• YOUR TASK
Only the lines holding "UDPspeeder" are wanted. Copy every one from the records below.

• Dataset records
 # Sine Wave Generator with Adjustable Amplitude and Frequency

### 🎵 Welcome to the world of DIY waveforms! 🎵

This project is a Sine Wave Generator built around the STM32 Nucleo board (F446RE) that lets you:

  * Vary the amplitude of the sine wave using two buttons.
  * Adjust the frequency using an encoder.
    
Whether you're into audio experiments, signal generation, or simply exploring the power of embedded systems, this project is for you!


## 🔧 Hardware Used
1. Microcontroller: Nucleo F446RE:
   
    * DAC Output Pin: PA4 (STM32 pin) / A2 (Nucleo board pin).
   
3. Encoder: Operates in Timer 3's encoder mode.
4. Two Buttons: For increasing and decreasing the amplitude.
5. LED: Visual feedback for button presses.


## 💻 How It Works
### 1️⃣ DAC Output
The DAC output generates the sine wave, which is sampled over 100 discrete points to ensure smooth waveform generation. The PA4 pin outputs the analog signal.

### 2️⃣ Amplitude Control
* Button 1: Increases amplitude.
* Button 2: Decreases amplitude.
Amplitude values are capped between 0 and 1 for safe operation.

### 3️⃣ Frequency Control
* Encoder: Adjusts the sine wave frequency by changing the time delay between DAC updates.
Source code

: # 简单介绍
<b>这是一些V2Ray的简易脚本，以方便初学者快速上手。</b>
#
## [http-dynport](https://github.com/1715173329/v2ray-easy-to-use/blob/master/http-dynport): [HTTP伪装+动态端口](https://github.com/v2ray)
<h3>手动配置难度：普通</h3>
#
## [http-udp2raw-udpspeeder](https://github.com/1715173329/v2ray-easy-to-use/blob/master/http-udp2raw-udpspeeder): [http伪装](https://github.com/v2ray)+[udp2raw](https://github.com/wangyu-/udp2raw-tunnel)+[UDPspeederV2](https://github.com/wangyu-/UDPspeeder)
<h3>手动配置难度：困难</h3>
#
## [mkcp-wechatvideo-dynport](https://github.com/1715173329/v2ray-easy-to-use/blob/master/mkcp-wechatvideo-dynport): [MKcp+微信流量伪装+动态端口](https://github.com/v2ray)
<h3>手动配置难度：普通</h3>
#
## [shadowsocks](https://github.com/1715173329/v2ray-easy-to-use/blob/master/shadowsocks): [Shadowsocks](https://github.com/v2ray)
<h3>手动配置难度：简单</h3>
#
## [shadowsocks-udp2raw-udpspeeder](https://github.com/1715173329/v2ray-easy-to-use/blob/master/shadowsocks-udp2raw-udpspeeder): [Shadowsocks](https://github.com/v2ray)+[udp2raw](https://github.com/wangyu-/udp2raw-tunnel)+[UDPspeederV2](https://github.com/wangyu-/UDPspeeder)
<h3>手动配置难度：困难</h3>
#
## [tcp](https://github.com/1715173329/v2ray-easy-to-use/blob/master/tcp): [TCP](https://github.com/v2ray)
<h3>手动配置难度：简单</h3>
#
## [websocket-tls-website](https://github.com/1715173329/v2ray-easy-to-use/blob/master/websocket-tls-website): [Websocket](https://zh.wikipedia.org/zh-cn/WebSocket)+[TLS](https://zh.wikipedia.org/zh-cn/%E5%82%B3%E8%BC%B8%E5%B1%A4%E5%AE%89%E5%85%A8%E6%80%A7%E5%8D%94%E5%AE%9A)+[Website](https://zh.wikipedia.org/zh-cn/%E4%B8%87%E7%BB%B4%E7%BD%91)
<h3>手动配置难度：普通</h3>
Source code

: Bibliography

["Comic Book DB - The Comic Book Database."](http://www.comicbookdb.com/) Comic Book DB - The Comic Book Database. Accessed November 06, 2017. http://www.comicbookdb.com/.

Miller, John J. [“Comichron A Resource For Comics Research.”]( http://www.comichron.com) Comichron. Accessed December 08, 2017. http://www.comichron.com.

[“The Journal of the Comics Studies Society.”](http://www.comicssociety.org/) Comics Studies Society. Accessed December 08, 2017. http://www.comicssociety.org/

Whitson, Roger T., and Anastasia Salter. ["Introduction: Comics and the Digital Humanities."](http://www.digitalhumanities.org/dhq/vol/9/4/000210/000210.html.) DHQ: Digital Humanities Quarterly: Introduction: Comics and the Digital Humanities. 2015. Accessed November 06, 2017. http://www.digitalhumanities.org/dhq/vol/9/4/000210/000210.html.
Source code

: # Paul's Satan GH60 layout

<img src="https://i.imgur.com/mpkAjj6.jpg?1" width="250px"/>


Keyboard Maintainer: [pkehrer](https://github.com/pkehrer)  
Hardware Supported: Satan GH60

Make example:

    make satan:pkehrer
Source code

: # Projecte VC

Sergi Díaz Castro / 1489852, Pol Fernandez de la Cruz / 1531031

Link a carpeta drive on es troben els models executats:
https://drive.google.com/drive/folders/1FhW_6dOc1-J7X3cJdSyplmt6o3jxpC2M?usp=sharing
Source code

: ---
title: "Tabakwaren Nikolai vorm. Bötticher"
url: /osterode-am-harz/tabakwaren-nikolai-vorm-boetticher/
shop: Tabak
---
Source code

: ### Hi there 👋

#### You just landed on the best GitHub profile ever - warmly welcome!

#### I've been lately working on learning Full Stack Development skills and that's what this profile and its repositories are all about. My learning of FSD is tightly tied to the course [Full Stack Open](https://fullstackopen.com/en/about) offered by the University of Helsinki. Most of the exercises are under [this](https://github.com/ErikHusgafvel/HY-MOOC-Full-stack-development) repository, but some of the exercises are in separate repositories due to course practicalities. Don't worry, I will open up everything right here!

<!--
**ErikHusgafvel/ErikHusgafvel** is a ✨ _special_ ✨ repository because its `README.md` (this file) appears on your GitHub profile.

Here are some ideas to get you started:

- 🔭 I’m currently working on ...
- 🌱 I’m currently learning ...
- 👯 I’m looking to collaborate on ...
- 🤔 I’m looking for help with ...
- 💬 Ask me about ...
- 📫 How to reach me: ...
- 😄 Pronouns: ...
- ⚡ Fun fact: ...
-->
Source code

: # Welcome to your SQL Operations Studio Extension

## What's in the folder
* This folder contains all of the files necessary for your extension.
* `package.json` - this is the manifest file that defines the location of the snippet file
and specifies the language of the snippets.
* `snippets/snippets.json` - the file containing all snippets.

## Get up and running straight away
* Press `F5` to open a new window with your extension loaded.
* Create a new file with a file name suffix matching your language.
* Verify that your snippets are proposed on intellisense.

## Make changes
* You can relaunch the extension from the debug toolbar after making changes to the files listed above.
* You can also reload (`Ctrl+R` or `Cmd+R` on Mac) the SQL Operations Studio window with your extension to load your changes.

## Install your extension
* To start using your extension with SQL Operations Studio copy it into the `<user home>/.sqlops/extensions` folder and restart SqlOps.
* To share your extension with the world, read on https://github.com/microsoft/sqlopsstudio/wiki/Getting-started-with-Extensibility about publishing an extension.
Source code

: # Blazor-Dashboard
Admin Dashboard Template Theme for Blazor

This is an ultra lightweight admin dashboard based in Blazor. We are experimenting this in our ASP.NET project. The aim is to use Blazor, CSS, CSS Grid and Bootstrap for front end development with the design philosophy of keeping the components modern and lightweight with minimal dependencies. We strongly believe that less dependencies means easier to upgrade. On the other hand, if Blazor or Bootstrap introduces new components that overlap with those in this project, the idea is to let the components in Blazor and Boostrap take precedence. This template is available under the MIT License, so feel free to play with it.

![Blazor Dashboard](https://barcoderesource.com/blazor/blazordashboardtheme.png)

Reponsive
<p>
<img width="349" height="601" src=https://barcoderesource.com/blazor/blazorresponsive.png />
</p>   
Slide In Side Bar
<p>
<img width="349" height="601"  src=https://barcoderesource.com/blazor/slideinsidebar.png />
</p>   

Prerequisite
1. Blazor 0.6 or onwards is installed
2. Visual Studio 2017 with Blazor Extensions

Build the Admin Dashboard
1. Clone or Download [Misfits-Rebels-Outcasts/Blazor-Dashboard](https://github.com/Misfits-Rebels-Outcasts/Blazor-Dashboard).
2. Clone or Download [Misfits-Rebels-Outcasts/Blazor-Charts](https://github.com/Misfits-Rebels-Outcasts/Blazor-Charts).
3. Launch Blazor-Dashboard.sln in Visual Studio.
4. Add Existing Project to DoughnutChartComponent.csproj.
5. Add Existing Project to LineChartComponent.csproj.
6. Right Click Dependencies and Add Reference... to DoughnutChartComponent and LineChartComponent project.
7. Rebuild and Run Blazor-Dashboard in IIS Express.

• FINISHED TASK
## [http-udp2raw-udpspeeder](https://github.com/1715173329/v2ray-easy-to-use/blob/master/http-udp2raw-udpspeeder): [http伪装](https://github.com/v2ray)+[udp2raw](https://github.com/wangyu-/udp2raw-tunnel)+[UDPspeederV2](https://github.com/wangyu-/UDPspeeder)
## [shadowsocks-udp2raw-udpspeeder](https://github.com/1715173329/v2ray-easy-to-use/blob/master/shadowsocks-udp2raw-udpspeeder): [Shadowsocks](https://github.com/v2ray)+[udp2raw](https://github.com/wangyu-/udp2raw-tunnel)+[UDPspeederV2](https://github.com/wangyu-/UDPspeeder)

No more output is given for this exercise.